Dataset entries
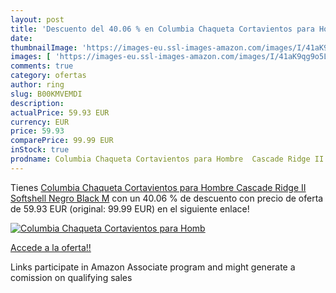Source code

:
 ```yaml
---
layout: post
title: 'Descuento del 40.06 % en Columbia Chaqueta Cortavientos para Homb'
date: 
thumbnailImage: 'https://images-eu.ssl-images-amazon.com/images/I/41aK9qg9o5L._SL200_.jpg'
images: [ 'https://images-eu.ssl-images-amazon.com/images/I/41aK9qg9o5L._SL200_.jpg' ]
comments: true
category: ofertas
author: ring
slug: B00KMVEMDI
description:
actualPrice: 59.93 EUR
currency: EUR
price: 59.93
comparePrice: 99.99 EUR
inStock: true
prodname: Columbia Chaqueta Cortavientos para Hombre  Cascade Ridge II Softshell  Negro  Black   M
---
```


Tienes [Columbia Chaqueta Cortavientos para Hombre  Cascade Ridge II Softshell  Negro  Black   M](https://www.amazon.es/dp/B00KMVEMDI/?tag=tolees-21) con un 40.06 % de descuento con precio de oferta de 59.93 EUR (original: 99.99 EUR) en el siguiente enlace!

[![Columbia Chaqueta Cortavientos para Homb](https://images-eu.ssl-images-amazon.com/images/I/41aK9qg9o5L._SL200_.jpg)](https://www.amazon.es/dp/B00KMVEMDI/?tag=tolees-21)

[Accede a la oferta!!](https://www.amazon.es/dp/B00KMVEMDI/?tag=tolees-21)

Links participate in Amazon Associate program and might generate a comission on qualifying sales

- _Work to complete_
Find the word "Columbia" in the records and pull out each line that has it.

- _Result_
title: 'Descuento del 40.06 % en Columbia Chaqueta Cortavientos para Homb'
prodname: Columbia Chaqueta Cortavientos para Hombre  Cascade Ridge II Softshell  Negro  Black   M
Tienes [Columbia Chaqueta Cortavientos para Hombre  Cascade Ridge II Softshell  Negro  Black   M](https://www.amazon.es/dp/B00KMVEMDI/?tag=tolees-21) con un 40.06 % de descuento con precio de oferta de 59.93 EUR (original: 99.99 EUR) en el siguiente enlace!
[![Columbia Chaqueta Cortavientos para Homb](https://images-eu.ssl-images-amazon.com/images/I/41aK9qg9o5L._SL200_.jpg)](https://www.amazon.es/dp/B00KMVEMDI/?tag=tolees-21)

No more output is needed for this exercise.